● **Task to complete**
Setting pictures aside, output exactly the lines from the start of the records to the line with "## **Scalability**", that line included.

● **Given information**
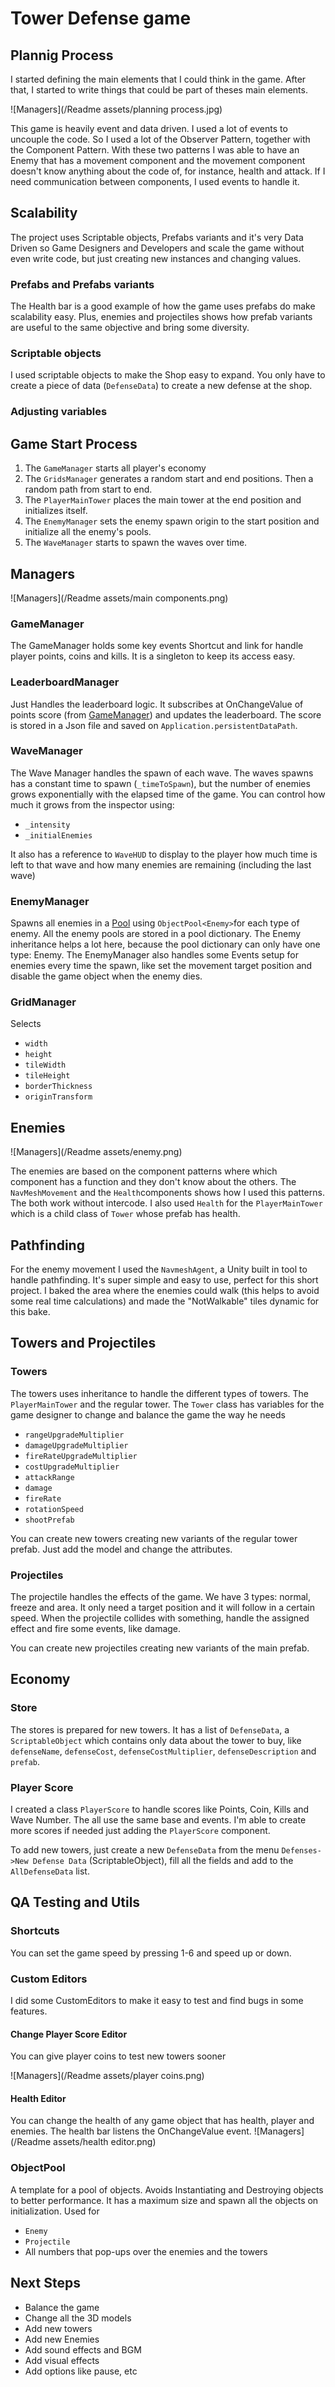 # Tower Defense game

## **Plannig Process**

I started defining the main elements that I could think in the game. After that, I started to write things that could be part of theses main elements.

![Managers](/Readme assets/planning process.jpg)

This game is heavily event and data driven. I used a lot of events to uncouple the code. So I used a lot of the Observer Pattern, together with the Component Pattern.
With these two patterns I was able to have an Enemy that has a movement component and the movement component doesn't know anything about the code of, for instance, health and attack.
If I need communication between components, I used events to handle it.

## **Scalability**
The project uses Scriptable objects, Prefabs variants and it's very Data Driven so Game Designers and Developers and scale the game without even write code, but just creating new instances and changing values.

### Prefabs and Prefabs variants
The Health bar is a good example of how the game uses prefabs do make scalability easy. Plus, enemies and projectiles shows how prefab variants are useful to the same objective and bring some diversity.

### Scriptable objects
I used scriptable objects to make the Shop easy to expand. You only have to create a piece of data (`DefenseData`) to create a new defense at the shop.

### Adjusting variables

## **Game Start Process**
1. The `GameManager` starts all player's economy 
2. The `GridsManager` generates a random start and end positions. Then a random path from start to end.
3. The `PlayerMainTower` places the main tower at the end position and initializes itself.
4. The `EnemyManager` sets the enemy spawn origin to the start position and initialize all the enemy's pools.
5. The `WaveManager` starts to spawn the waves over time.

## **Managers**

![Managers](/Readme assets/main components.png)

### **GameManager**

The GameManager holds some key events Shortcut and link for handle player points, coins and kills. It is a singleton to keep its access easy.

### **LeaderboardManager**

Just Handles the leaderboard logic. It subscribes at OnChangeValue of points score (from [GameManager](#gamemanager))
and updates the leaderboard. The score is stored in a Json file and saved on `Application.persistentDataPath`.

### **WaveManager**

The Wave Manager handles the spawn of each wave. The waves spawns has a constant time to spawn (`_timeToSpawn`), but the
number of enemies grows exponentially with the elapsed time of the game. You can control how much it grows from the
inspector using:

- `_intensity`
- `_initialEnemies`

It also has a reference to `WaveHUD` to display to the player how much time is left to that wave and how many enemies
are remaining (including the last wave)

### **EnemyManager**

Spawns all enemies in a [Pool](#objectpool) using `ObjectPool<Enemy>`for each type of enemy. All the enemy pools are stored in a pool dictionary.
The Enemy inheritance helps a lot here, because the pool dictionary can only have one type: Enemy.
The EnemyManager also handles some Events setup for enemies every time the spawn, like set the movement target position and disable the game object when the enemy dies.

### **GridManager**
Selects
- `width`
- `height`
- `tileWidth`
- `tileHeight`
- `borderThickness`
- `originTransform`

## **Enemies**

![Managers](/Readme assets/enemy.png)

The enemies are based on the component patterns where which component has a function and they don't know about the others. The `NavMeshMovement` and the `Health`components shows how I used this patterns. The both work without intercode.
I also used `Health` for the `PlayerMainTower` which is a child class of `Tower` whose prefab has health.

## **Pathfinding**
For the enemy movement I used the `NavmeshAgent`, a Unity built in tool to handle pathfinding. It's super simple and easy to use, perfect for this short project.
I baked the area where the enemies could walk (this helps to avoid some real time calculations) and made the "NotWalkable" tiles dynamic for this bake.

## **Towers and Projectiles**

### Towers
The towers uses inheritance to handle the different types of towers. The `PlayerMainTower` and the regular tower. The `Tower` class has variables for the game designer to change and balance the game the way he needs
- `rangeUpgradeMultiplier`
- `damageUpgradeMultiplier`
- `fireRateUpgradeMultiplier`
- `costUpgradeMultiplier`
- `attackRange`
- `damage`
- `fireRate`
- `rotationSpeed`
- `shootPrefab`

You can create new towers creating new variants of the regular tower prefab. Just add the model and change the attributes.

### Projectiles
The projectile handles the effects of the game. We have 3 types: normal, freeze and area. It only need a target position and it will follow in a certain speed. 
When the projectile collides with something, handle the assigned effect and fire some events, like damage.

You can create new projectiles creating new variants of the main prefab.

## **Economy**

### **Store**
The stores is prepared for new towers. It has a list of `DefenseData`, a `ScriptableObject` which contains only data about the tower to buy, like
`defenseName`, `defenseCost`, `defenseCostMultiplier`, `defenseDescription` and `prefab`.

### Player Score
I created a class `PlayerScore` to handle scores like Points, Coin, Kills and Wave Number. The all use the same base and events. I'm able to create more scores if needed just adding the `PlayerScore` component.

To add new towers, just create a new `DefenseData` from the menu `Defenses->New Defense Data` (ScriptableObject), fill all the fields and add to the `AllDefenseData` list.
## **QA Testing and Utils**

### Shortcuts
You can set the game speed by pressing 1-6 and speed up or down.

### Custom Editors
I did some CustomEditors to make it easy to test and find bugs in some features.

#### Change Player Score Editor
You can give player coins to test new towers sooner

![Managers](/Readme assets/player coins.png)

#### Health Editor
You can change the health of any game object that has health, player and enemies. The health bar listens the OnChangeValue event.
![Managers](/Readme assets/health editor.png)

### ObjectPool
A template for a pool of objects. Avoids Instantiating and Destroying objects to better performance. It has a maximum size and spawn all the objects on initialization.
Used for 
- `Enemy`
- `Projectile`
- All numbers that pop-ups over the enemies and the towers

## Next Steps
+ Balance the game 
+ Change all the 3D models
+ Add new towers
+ Add new Enemies
+ Add sound effects and BGM
+ Add visual effects
+ Add options like pause, etc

● **Final answer**
 # Tower Defense game

## **Plannig Process**

I started defining the main elements that I could think in the game. After that, I started to write things that could be part of theses main elements.

![Managers](/Readme assets/planning process.jpg)

This game is heavily event and data driven. I used a lot of events to uncouple the code. So I used a lot of the Observer Pattern, together with the Component Pattern.
With these two patterns I was able to have an Enemy that has a movement component and the movement component doesn't know anything about the code of, for instance, health and attack.
If I need communication between components, I used events to handle it.

## **Scalability**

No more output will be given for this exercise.